> **ABOUT THIS TASK**: In exact form, please repeat the records from their opening line down to the line with "- Python 3.10+", including that line.

- - -

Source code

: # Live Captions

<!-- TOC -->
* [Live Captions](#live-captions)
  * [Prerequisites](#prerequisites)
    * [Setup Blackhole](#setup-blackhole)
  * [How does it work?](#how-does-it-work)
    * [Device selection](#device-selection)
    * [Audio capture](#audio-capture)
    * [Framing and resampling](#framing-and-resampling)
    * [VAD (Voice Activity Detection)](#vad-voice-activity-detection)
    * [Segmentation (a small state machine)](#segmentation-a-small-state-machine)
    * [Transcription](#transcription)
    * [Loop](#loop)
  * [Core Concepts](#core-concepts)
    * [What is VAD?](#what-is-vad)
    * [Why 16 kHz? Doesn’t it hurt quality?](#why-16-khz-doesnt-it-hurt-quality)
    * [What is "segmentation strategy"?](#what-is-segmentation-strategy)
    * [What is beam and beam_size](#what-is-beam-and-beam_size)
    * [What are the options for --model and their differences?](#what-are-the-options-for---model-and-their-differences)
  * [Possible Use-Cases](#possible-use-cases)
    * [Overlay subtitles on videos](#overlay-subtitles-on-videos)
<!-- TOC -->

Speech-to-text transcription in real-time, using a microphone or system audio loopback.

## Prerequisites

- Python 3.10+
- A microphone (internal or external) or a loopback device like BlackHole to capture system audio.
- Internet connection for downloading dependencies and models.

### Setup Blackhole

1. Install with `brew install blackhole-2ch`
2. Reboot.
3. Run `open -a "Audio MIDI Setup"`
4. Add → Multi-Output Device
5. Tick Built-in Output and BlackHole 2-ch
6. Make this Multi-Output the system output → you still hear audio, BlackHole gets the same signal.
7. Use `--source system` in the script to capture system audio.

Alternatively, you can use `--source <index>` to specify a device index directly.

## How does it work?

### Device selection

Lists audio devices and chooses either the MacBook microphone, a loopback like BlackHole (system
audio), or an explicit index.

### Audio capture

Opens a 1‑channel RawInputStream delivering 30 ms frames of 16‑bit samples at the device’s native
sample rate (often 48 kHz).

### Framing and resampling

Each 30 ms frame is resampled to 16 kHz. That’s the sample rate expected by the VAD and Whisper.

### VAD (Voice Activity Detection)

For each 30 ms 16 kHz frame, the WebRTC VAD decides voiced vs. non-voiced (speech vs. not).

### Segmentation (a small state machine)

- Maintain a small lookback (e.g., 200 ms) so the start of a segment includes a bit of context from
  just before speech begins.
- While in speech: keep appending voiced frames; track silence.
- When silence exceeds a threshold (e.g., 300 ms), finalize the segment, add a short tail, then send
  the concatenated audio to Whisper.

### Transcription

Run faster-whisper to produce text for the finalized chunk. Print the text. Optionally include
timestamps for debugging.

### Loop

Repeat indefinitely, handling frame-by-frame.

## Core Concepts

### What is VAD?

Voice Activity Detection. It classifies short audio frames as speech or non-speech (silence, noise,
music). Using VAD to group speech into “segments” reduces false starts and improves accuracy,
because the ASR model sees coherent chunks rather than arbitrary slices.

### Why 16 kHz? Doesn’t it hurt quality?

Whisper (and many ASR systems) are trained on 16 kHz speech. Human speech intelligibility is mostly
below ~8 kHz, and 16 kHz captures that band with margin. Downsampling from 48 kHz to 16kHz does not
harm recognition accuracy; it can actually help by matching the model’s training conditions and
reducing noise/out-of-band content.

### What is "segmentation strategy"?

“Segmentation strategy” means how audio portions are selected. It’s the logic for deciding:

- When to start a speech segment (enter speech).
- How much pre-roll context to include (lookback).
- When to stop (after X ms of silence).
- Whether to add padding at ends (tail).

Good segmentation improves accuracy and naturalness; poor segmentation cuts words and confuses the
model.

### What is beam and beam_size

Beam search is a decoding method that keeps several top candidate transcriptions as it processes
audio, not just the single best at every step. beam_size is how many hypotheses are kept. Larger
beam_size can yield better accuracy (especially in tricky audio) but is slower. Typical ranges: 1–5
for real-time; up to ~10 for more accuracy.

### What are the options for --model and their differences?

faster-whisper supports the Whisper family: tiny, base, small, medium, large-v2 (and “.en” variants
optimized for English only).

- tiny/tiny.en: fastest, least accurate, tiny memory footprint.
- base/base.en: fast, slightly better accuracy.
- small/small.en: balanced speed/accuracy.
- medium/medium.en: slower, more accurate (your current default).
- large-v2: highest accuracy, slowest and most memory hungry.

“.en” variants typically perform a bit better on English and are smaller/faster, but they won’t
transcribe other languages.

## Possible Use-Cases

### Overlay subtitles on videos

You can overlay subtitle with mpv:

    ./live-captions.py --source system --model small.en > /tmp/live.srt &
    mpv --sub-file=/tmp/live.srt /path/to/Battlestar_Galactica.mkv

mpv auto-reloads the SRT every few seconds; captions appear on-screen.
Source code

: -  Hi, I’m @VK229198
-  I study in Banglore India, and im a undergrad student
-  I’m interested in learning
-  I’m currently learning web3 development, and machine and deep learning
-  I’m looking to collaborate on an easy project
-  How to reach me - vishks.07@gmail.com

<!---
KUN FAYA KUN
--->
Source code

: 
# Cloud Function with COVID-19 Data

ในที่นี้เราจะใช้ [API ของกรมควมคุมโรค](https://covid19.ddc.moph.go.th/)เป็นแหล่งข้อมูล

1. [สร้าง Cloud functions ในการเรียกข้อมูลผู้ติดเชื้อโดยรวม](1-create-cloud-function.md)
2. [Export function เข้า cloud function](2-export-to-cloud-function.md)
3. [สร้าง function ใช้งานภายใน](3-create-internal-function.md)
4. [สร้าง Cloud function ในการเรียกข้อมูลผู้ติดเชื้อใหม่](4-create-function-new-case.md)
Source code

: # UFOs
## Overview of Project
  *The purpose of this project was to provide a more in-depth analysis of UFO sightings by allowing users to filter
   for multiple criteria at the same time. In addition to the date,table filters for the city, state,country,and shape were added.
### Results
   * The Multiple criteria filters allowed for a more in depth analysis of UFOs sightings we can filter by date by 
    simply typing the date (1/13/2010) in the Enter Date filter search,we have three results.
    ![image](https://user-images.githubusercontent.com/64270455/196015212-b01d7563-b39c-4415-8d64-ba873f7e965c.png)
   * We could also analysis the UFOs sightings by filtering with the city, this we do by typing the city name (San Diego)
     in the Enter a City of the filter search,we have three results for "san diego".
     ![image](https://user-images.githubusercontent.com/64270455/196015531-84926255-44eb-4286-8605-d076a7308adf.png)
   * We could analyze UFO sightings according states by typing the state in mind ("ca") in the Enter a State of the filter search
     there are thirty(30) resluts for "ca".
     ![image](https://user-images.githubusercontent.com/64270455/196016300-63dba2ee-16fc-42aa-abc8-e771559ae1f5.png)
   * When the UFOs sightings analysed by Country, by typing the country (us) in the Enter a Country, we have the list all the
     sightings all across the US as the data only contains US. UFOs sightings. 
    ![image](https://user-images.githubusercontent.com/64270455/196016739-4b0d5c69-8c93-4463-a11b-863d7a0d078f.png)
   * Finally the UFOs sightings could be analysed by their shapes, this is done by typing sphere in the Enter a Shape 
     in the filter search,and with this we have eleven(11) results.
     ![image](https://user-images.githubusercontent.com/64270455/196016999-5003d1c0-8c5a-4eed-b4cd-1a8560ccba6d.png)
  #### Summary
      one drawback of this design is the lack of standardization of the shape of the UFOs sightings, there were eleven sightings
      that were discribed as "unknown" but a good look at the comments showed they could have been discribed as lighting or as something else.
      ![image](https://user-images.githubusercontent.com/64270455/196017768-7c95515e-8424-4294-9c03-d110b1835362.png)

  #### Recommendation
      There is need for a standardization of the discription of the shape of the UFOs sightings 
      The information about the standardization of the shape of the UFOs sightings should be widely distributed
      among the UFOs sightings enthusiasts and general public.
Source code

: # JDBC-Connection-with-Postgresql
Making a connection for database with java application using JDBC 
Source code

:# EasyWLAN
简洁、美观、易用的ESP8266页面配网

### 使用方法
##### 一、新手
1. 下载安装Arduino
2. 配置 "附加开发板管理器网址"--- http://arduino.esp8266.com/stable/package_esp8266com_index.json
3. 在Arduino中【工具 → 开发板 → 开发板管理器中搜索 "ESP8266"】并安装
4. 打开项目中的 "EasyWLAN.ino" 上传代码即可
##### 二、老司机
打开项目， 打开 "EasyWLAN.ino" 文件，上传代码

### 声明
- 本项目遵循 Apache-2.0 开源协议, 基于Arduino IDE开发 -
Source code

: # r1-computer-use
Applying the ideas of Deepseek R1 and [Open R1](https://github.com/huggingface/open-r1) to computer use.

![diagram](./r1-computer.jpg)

- - -

> **ANSWER SPACE**:
Source code

: # Live Captions

<!-- TOC -->
* [Live Captions](#live-captions)
  * [Prerequisites](#prerequisites)
    * [Setup Blackhole](#setup-blackhole)
  * [How does it work?](#how-does-it-work)
    * [Device selection](#device-selection)
    * [Audio capture](#audio-capture)
    * [Framing and resampling](#framing-and-resampling)
    * [VAD (Voice Activity Detection)](#vad-voice-activity-detection)
    * [Segmentation (a small state machine)](#segmentation-a-small-state-machine)
    * [Transcription](#transcription)
    * [Loop](#loop)
  * [Core Concepts](#core-concepts)
    * [What is VAD?](#what-is-vad)
    * [Why 16 kHz? Doesn’t it hurt quality?](#why-16-khz-doesnt-it-hurt-quality)
    * [What is "segmentation strategy"?](#what-is-segmentation-strategy)
    * [What is beam and beam_size](#what-is-beam-and-beam_size)
    * [What are the options for --model and their differences?](#what-are-the-options-for---model-and-their-differences)
  * [Possible Use-Cases](#possible-use-cases)
    * [Overlay subtitles on videos](#overlay-subtitles-on-videos)
<!-- TOC -->

Speech-to-text transcription in real-time, using a microphone or system audio loopback.

## Prerequisites

- Python 3.10+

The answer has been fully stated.